▸ Your objective
Please return all of the entries below exactly as they are written.

[Stored data entries]
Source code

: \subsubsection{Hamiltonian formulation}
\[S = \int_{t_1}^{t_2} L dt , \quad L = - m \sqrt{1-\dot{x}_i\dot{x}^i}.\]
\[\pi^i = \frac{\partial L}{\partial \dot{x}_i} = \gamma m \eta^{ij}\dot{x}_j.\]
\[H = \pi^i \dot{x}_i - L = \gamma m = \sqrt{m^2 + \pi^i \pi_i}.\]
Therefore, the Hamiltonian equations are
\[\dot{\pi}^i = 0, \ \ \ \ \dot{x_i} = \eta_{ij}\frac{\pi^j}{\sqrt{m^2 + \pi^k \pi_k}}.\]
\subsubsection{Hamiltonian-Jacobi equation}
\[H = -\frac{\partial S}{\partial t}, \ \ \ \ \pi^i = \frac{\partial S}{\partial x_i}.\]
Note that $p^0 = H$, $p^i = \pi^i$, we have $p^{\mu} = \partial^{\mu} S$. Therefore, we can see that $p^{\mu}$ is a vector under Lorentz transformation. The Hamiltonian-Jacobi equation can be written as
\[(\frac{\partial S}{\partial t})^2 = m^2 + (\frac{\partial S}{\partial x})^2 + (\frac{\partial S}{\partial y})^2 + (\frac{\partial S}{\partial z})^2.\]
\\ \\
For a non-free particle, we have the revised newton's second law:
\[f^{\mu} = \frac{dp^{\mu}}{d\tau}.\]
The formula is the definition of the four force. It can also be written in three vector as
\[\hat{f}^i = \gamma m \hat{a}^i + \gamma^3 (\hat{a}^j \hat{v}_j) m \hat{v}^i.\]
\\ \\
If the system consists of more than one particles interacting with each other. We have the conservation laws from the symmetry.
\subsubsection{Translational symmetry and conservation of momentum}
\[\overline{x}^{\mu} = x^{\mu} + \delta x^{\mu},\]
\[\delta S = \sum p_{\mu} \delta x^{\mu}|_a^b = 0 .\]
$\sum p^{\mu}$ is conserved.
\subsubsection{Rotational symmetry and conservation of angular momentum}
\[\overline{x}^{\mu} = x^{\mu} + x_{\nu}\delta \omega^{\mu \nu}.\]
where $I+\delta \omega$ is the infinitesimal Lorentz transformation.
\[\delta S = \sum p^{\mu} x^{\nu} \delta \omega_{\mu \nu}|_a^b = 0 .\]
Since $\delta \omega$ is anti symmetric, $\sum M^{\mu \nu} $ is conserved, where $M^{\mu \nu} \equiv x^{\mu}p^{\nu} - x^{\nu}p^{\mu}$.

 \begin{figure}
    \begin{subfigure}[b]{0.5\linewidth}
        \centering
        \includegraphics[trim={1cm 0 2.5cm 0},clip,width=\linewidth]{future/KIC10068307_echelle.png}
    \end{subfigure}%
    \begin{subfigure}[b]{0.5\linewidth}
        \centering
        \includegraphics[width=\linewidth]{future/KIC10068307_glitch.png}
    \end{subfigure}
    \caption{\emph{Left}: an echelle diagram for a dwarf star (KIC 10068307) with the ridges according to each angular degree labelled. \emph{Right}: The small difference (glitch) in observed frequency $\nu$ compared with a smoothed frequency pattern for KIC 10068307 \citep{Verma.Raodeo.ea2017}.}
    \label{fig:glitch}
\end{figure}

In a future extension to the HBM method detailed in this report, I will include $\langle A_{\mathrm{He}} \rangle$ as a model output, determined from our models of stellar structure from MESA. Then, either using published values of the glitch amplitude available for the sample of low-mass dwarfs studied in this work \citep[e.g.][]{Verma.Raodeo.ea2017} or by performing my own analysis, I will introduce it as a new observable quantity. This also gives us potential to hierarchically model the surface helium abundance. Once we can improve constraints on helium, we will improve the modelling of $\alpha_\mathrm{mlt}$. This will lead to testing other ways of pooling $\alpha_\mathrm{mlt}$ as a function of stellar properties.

▸ Task output
Source code

: \subsubsection{Hamiltonian formulation}
\[S = \int_{t_1}^{t_2} L dt , \quad L = - m \sqrt{1-\dot{x}_i\dot{x}^i}.\]
\[\pi^i = \frac{\partial L}{\partial \dot{x}_i} = \gamma m \eta^{ij}\dot{x}_j.\]
\[H = \pi^i \dot{x}_i - L = \gamma m = \sqrt{m^2 + \pi^i \pi_i}.\]
Therefore, the Hamiltonian equations are
\[\dot{\pi}^i = 0, \ \ \ \ \dot{x_i} = \eta_{ij}\frac{\pi^j}{\sqrt{m^2 + \pi^k \pi_k}}.\]
\subsubsection{Hamiltonian-Jacobi equation}
\[H = -\frac{\partial S}{\partial t}, \ \ \ \ \pi^i = \frac{\partial S}{\partial x_i}.\]
Note that $p^0 = H$, $p^i = \pi^i$, we have $p^{\mu} = \partial^{\mu} S$. Therefore, we can see that $p^{\mu}$ is a vector under Lorentz transformation. The Hamiltonian-Jacobi equation can be written as
\[(\frac{\partial S}{\partial t})^2 = m^2 + (\frac{\partial S}{\partial x})^2 + (\frac{\partial S}{\partial y})^2 + (\frac{\partial S}{\partial z})^2.\]
\\ \\
For a non-free particle, we have the revised newton's second law:
\[f^{\mu} = \frac{dp^{\mu}}{d\tau}.\]
The formula is the definition of the four force. It can also be written in three vector as
\[\hat{f}^i = \gamma m \hat{a}^i + \gamma^3 (\hat{a}^j \hat{v}_j) m \hat{v}^i.\]
\\ \\
If the system consists of more than one particles interacting with each other. We have the conservation laws from the symmetry.
\subsubsection{Translational symmetry and conservation of momentum}
\[\overline{x}^{\mu} = x^{\mu} + \delta x^{\mu},\]
\[\delta S = \sum p_{\mu} \delta x^{\mu}|_a^b = 0 .\]
$\sum p^{\mu}$ is conserved.
\subsubsection{Rotational symmetry and conservation of angular momentum}
\[\overline{x}^{\mu} = x^{\mu} + x_{\nu}\delta \omega^{\mu \nu}.\]
where $I+\delta \omega$ is the infinitesimal Lorentz transformation.
\[\delta S = \sum p^{\mu} x^{\nu} \delta \omega_{\mu \nu}|_a^b = 0 .\]
Since $\delta \omega$ is anti symmetric, $\sum M^{\mu \nu} $ is conserved, where $M^{\mu \nu} \equiv x^{\mu}p^{\nu} - x^{\nu}p^{\mu}$.

 \begin{figure}
    \begin{subfigure}[b]{0.5\linewidth}
        \centering
        \includegraphics[trim={1cm 0 2.5cm 0},clip,width=\linewidth]{future/KIC10068307_echelle.png}
    \end{subfigure}%
    \begin{subfigure}[b]{0.5\linewidth}
        \centering
        \includegraphics[width=\linewidth]{future/KIC10068307_glitch.png}
    \end{subfigure}
    \caption{\emph{Left}: an echelle diagram for a dwarf star (KIC 10068307) with the ridges according to each angular degree labelled. \emph{Right}: The small difference (glitch) in observed frequency $\nu$ compared with a smoothed frequency pattern for KIC 10068307 \citep{Verma.Raodeo.ea2017}.}
    \label{fig:glitch}
\end{figure}

In a future extension to the HBM method detailed in this report, I will include $\langle A_{\mathrm{He}} \rangle$ as a model output, determined from our models of stellar structure from MESA. Then, either using published values of the glitch amplitude available for the sample of low-mass dwarfs studied in this work \citep[e.g.][]{Verma.Raodeo.ea2017} or by performing my own analysis, I will introduce it as a new observable quantity. This also gives us potential to hierarchically model the surface helium abundance. Once we can improve constraints on helium, we will improve the modelling of $\alpha_\mathrm{mlt}$. This will lead to testing other ways of pooling $\alpha_\mathrm{mlt}$ as a function of stellar properties.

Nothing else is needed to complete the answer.